Evliya Çelebi’nin düşünceleri ise çok değişikydı. Daha ufak yaşlarından bu yana içinde müthiş gezi arzusu vardı. Yeni yerler görmek, yeni insanlar tanımak istiyordu. Bundan dolayı sarayda fazla kalamadı. Kendisinin anlattığına göre bir rüya üzerine ünlü gezilerine başladı. Gördüğü rüya şöyledir. Rüyasında İstanbul’da Yemiş İskelesi civarında Ahi Çelebi Camii’ndedir. Orada muazzam bir cemaat mevcuttur. Dikkat eder, Hz. Muhammed’i baş tarafta görür. Dört sadık halifesi ve diğer ashabı da hep oradadır. Hz. Muhammed’in yanına gidip ondan şefaat dilemek arzusundadır. Ama bir türlü cesaret edip de gidemez. En sonunda bir cesaretle gidip “Şefaat ya Resulallah” diyeceğine, “Seyahat ya Resulallah” der. Böylelikle, 70 yaşına kadar sürecek ve çeşitli tehlike, sıkıntı ve hadiseler geçirmesine rağmen vazgeçmeyeceği seyahati başlar.

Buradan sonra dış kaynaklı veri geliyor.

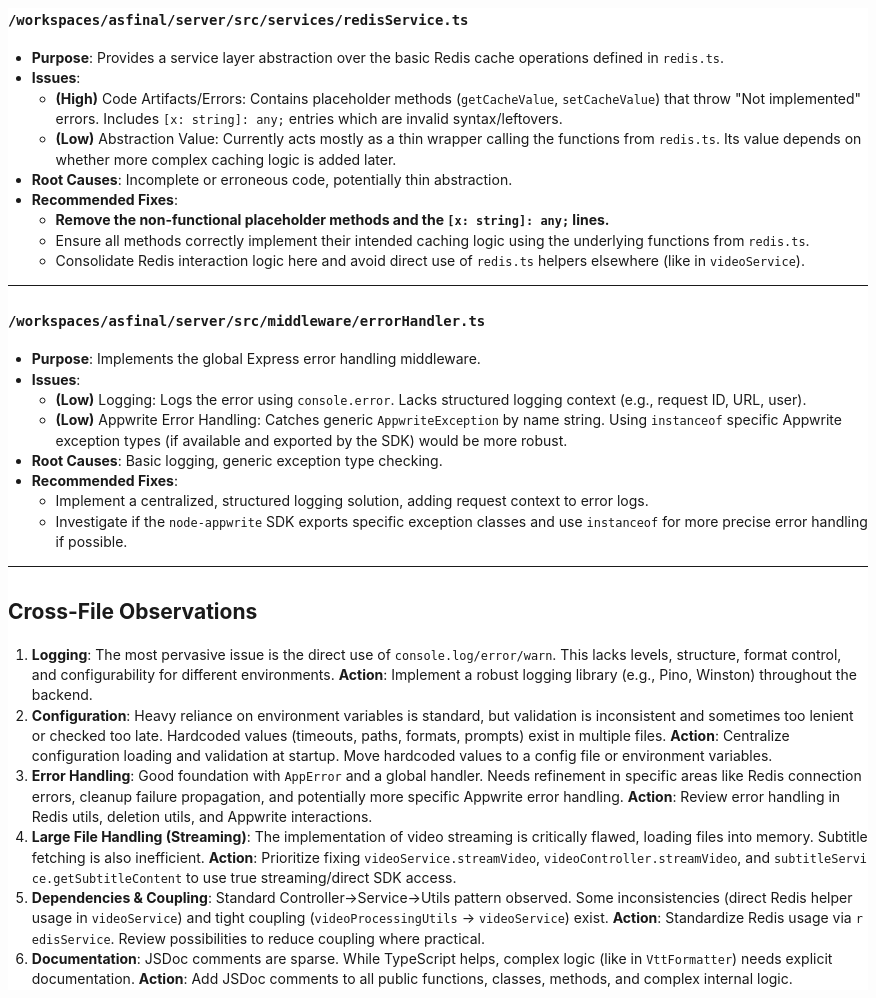 
### `/workspaces/asfinal/server/src/services/redisService.ts`

*   **Purpose**: Provides a service layer abstraction over the basic Redis cache operations defined in `redis.ts`.
*   **Issues**:
    *   **(High)** Code Artifacts/Errors: Contains placeholder methods (`getCacheValue`, `setCacheValue`) that throw "Not implemented" errors. Includes `[x: string]: any;` entries which are invalid syntax/leftovers.
    *   **(Low)** Abstraction Value: Currently acts mostly as a thin wrapper calling the functions from `redis.ts`. Its value depends on whether more complex caching logic is added later.
*   **Root Causes**: Incomplete or erroneous code, potentially thin abstraction.
*   **Recommended Fixes**:
    *   **Remove the non-functional placeholder methods and the `[x: string]: any;` lines.**
    *   Ensure all methods correctly implement their intended caching logic using the underlying functions from `redis.ts`.
    *   Consolidate Redis interaction logic here and avoid direct use of `redis.ts` helpers elsewhere (like in `videoService`).

---

### `/workspaces/asfinal/server/src/middleware/errorHandler.ts`

*   **Purpose**: Implements the global Express error handling middleware.
*   **Issues**:
    *   **(Low)** Logging: Logs the error using `console.error`. Lacks structured logging context (e.g., request ID, URL, user).
    *   **(Low)** Appwrite Error Handling: Catches generic `AppwriteException` by name string. Using `instanceof` specific Appwrite exception types (if available and exported by the SDK) would be more robust.
*   **Root Causes**: Basic logging, generic exception type checking.
*   **Recommended Fixes**:
    *   Implement a centralized, structured logging solution, adding request context to error logs.
    *   Investigate if the `node-appwrite` SDK exports specific exception classes and use `instanceof` for more precise error handling if possible.

---

## Cross-File Observations

1.  **Logging**: The most pervasive issue is the direct use of `console.log/error/warn`. This lacks levels, structure, format control, and configurability for different environments. **Action**: Implement a robust logging library (e.g., Pino, Winston) throughout the backend.
2.  **Configuration**: Heavy reliance on environment variables is standard, but validation is inconsistent and sometimes too lenient or checked too late. Hardcoded values (timeouts, paths, formats, prompts) exist in multiple files. **Action**: Centralize configuration loading and validation at startup. Move hardcoded values to a config file or environment variables.
3.  **Error Handling**: Good foundation with `AppError` and a global handler. Needs refinement in specific areas like Redis connection errors, cleanup failure propagation, and potentially more specific Appwrite error handling. **Action**: Review error handling in Redis utils, deletion utils, and Appwrite interactions.
4.  **Large File Handling (Streaming)**: The implementation of video streaming is critically flawed, loading files into memory. Subtitle fetching is also inefficient. **Action**: Prioritize fixing `videoService.streamVideo`, `videoController.streamVideo`, and `subtitleService.getSubtitleContent` to use true streaming/direct SDK access.
5.  **Dependencies & Coupling**: Standard Controller->Service->Utils pattern observed. Some inconsistencies (direct Redis helper usage in `videoService`) and tight coupling (`videoProcessingUtils` -> `videoService`) exist. **Action**: Standardize Redis usage via `redisService`. Review possibilities to reduce coupling where practical.
6.  **Documentation**: JSDoc comments are sparse. While TypeScript helps, complex logic (like in `VttFormatter`) needs explicit documentation. **Action**: Add JSDoc comments to all public functions, classes, methods, and complex internal logic.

İlk gezisini, İstanbul ve çevresine yaptı. Daha sonra İstanbul dışına çıktı. Artık, gezileri birbirini izliyordu. Tam elli yıl boyunca durmadan gezdi. Gezdiği yerler içinde o zamanki Osmanlı İmparatorluğu sınırları içinde bulunan aşağı yukarı bütün yerler vardı.[kaynak belirtilmeli]

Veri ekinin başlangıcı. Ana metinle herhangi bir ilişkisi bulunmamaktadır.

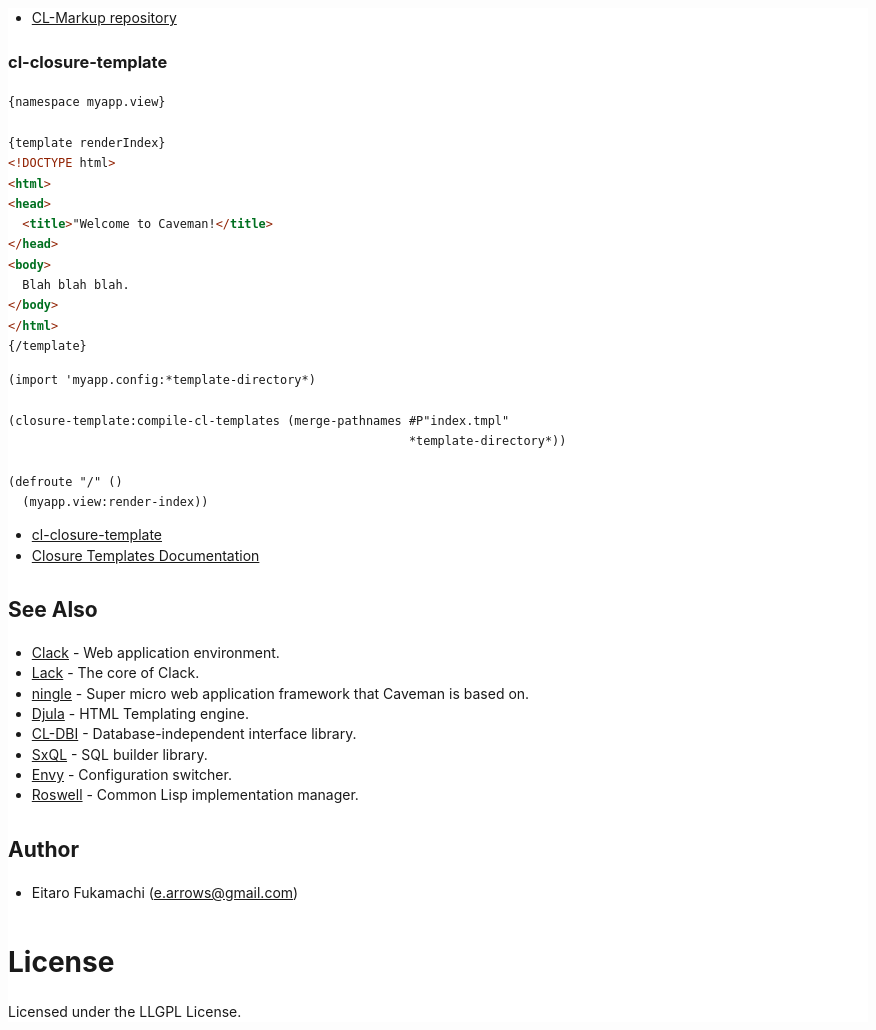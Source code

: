 * [CL-Markup repository](https://github.com/arielnetworks/cl-markup)

### cl-closure-template

```html
{namespace myapp.view}

{template renderIndex}
<!DOCTYPE html>
<html>
<head>
  <title>"Welcome to Caveman!</title>
</head>
<body>
  Blah blah blah.
</body>
</html>
{/template}
```

```common-lisp
(import 'myapp.config:*template-directory*)

(closure-template:compile-cl-templates (merge-pathnames #P"index.tmpl"
                                                        *template-directory*))

(defroute "/" ()
  (myapp.view:render-index))
```

* [cl-closure-template](http://quickdocs.org/cl-closure-template/)
* [Closure Templates Documentation](https://developers.google.com/closure/templates/docs/overview)



## See Also

* [Clack](http://clacklisp.org/) - Web application environment.
* [Lack](https://github.com/fukamachi/lack) - The core of Clack.
* [ningle](http://8arrow.org/ningle/) - Super micro web application framework that Caveman is based on.
* [Djula](http://mmontone.github.io/djula/) - HTML Templating engine.
* [CL-DBI](http://8arrow.org/cl-dbi/) - Database-independent interface library.
* [SxQL](http://8arrow.org/sxql/) - SQL builder library.
* [Envy](https://github.com/fukamachi/envy) - Configuration switcher.
* [Roswell](https://github.com/snmsts/roswell) - Common Lisp implementation manager.

## Author

* Eitaro Fukamachi (e.arrows@gmail.com)

# License

Licensed under the LLGPL License.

Evliya Çelebi, bu gezileri sırasında çok enteresan yerler gördü. Yeni insanlarla tanıştı. Birçok olayla karşı karşıya geldi. Karşılaştığı enteresan hadiseleri okuyucuya anlatarak kitabına renk kattı. Gezileri sırasında bir çok kez ölümle burun buruna geldi. Savaşlara katılarak hem savaşları hem de o yerleri anlattı. Gezmek için gittiği son yer Mısır oldu.
Evliya Çelebi, 1682 senesinden sonra vefat etti.
Evliya Çelebi’nin bugün bile önemini taşıyan Seyahatname adlı eseri işte bu gezilerin ürünüdür.
Seyahatname (سياحت نامه), Evliya Çelebi aracılığıyla 17. yüzyılda yazılmış olan çok ünlü bir gezi kitabıdır. 10 ciltten meydana gelir. Gerçekçi bir gözle izlenen olaylar, yalın ve duru, farklı zamanlarda da fantastik bir anlatım içinde, halkın anlayacağı biçimde yazılmış, yine halkın anlayacağı deyimler çokça kullanılmıştır. Halk etimolojisi de bolca görülür.
Evliya Çelebi, Seyahatnâme’sinde gezip gördüğü yerleri kendi üslûbu ile ifade etmektedir. Evliya Çelebi’nin 10 ciltlik Seyahatnâmesi, bütün görmüş ve gezmiş olduğu memleketler ile ilgili bi hayli önemli bilgiler içermektedir. Eser bu yönden Türk Kültür tarihi ve gezi edebiyatı yönünden önemli bir yere sahip olmuştur.